Photography Holly Falconer
The latest climate report is out and surprise, surprise, it’s all bad news. Scientists from NASA and the NOAA (the National Oceanic and Atmospheric Administration) have confirmed that 2019 is officially the second hottest year in history, and named the 2010s the hottest decade on record -- every decade since the 1960s has seen a rise in global temperature. Goddammit, Boomers.
According to the agencies, this marks the 43rd year in a row that temperatures have exceeded the average. If you can bear the specifics, 2019’s temperatures were higher than the historical average by about 0.98 degrees Celsius (or 1.8 degrees Fahrenheit).
“This shows that what’s happening is persistent, not a fluke due to some weather phenomenon,” said Gavin Schmidt, director of NASA’s Goddard Institute for Space Studies. “We know that the long-term trends are being driven by the increasing levels of greenhouse gases in the atmosphere.”
At this point, there’s no denying that the rising quantities of these gases in the atmosphere are anything other than the consequence of human activity: “It really can’t be explained any other way,” Schmidt told ABC News.
While a couple of degrees here and there doesn’t sound like a catastrophic difference, climate experts have explained that even a small instance of above-average temperatures can cause weather patterns to change, triggering potentially irreversible environmental consequences.

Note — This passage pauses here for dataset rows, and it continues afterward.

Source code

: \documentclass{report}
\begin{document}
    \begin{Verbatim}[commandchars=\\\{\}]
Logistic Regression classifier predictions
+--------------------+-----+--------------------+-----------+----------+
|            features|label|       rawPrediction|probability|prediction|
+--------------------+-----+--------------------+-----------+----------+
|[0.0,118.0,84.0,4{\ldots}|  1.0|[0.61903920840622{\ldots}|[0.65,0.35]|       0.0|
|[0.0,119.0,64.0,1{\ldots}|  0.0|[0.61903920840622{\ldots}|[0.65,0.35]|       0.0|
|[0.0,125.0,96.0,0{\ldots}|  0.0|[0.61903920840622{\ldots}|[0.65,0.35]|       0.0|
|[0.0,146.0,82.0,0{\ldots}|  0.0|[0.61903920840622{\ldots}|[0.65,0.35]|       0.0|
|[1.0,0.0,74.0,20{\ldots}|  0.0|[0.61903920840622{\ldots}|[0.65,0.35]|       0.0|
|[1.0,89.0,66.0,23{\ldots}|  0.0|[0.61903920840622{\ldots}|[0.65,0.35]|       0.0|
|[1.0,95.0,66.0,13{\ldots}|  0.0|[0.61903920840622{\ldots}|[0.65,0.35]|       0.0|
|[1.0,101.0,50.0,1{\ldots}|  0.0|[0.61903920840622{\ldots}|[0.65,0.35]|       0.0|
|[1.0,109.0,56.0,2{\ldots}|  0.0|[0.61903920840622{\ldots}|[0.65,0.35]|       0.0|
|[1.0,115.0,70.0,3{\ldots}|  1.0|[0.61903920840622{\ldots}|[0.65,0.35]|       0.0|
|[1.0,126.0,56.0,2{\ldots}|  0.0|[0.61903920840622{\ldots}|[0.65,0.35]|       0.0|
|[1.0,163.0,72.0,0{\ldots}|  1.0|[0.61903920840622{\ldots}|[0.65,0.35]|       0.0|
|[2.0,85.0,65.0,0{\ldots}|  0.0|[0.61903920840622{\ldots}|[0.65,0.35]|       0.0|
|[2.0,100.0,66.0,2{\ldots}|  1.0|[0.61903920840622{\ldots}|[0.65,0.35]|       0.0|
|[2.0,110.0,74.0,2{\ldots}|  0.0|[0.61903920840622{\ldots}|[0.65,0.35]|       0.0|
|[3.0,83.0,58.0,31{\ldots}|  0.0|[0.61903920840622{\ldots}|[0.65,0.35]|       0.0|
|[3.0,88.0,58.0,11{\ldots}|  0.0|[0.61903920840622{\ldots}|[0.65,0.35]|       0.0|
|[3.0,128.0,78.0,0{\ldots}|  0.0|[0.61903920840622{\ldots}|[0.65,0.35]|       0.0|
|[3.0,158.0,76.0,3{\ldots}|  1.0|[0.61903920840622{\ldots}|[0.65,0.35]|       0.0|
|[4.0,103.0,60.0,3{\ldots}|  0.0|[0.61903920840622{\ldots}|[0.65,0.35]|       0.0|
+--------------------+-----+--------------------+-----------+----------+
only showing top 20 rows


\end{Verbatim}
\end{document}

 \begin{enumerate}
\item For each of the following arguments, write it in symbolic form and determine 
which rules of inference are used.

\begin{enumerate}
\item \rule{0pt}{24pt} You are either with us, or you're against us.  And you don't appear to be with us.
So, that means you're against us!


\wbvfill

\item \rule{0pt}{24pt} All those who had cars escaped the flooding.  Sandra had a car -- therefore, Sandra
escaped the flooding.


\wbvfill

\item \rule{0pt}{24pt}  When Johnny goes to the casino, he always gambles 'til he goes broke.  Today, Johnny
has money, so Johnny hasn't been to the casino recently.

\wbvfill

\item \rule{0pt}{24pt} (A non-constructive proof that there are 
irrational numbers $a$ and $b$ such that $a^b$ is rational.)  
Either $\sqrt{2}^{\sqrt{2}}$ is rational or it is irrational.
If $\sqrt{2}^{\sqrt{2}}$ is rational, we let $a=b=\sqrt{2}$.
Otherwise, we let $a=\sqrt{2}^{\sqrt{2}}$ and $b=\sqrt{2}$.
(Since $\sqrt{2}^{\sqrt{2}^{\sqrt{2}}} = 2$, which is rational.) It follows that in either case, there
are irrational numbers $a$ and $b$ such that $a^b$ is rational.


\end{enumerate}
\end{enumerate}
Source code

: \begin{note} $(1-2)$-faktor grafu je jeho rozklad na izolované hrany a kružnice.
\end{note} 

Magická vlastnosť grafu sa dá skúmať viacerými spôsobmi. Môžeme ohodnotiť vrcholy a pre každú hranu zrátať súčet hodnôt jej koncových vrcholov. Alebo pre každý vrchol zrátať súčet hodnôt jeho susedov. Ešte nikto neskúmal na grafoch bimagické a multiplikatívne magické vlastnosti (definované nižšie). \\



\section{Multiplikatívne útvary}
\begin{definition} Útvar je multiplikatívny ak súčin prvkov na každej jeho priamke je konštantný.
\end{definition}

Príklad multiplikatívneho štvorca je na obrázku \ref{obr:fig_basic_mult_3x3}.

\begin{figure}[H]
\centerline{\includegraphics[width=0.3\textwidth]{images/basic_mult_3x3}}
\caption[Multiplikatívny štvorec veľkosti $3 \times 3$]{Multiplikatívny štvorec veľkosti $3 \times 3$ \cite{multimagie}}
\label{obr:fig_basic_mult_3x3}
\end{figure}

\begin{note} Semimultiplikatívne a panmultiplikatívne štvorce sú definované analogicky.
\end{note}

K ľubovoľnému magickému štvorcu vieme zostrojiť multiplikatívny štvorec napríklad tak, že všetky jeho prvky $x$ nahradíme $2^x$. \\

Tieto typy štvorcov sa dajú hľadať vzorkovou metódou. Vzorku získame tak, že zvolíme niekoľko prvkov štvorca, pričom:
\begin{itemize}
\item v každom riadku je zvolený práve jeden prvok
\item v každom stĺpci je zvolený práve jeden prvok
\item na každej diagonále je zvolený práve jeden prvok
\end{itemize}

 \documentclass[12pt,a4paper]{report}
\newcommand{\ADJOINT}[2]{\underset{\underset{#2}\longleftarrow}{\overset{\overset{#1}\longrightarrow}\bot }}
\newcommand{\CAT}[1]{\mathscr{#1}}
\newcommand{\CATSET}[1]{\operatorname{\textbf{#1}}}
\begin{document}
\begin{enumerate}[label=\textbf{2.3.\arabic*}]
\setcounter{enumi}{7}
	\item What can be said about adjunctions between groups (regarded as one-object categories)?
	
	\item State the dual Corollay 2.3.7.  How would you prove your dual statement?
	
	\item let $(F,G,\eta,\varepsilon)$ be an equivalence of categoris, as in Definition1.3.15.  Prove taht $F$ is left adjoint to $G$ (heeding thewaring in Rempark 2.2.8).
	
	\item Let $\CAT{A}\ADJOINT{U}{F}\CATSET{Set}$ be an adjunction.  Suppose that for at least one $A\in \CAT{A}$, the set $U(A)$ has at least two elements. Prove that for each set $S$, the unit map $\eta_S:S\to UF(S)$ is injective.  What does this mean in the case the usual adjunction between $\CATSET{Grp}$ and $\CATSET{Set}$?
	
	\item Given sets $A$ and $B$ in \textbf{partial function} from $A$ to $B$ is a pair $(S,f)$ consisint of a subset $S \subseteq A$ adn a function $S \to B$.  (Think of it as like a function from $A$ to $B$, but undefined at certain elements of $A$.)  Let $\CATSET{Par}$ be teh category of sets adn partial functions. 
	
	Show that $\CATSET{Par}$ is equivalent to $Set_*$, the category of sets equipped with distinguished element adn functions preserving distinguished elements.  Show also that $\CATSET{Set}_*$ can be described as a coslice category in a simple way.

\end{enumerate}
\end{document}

In the past decade we’ve seen the strongest hurricane to strike the Bahamas -- Hurricane Dorian; there was also Tropical Cyclone Idai, one of the deadliest storms to hit the southwest Indian Ocean basin; not to mention the deadly fires that have ravaged Australia and California, destroying homes and wildlife to an irreparable extent.
It’s clearer than ever that this is a problem on a global scale, that requires a global effort to combat its impact. It’s hard to find a silver lining in any of this, but with the climate movement across the globe coming together with an increasing momentum and a persuasive voice, the rest of the world might just wake up in time.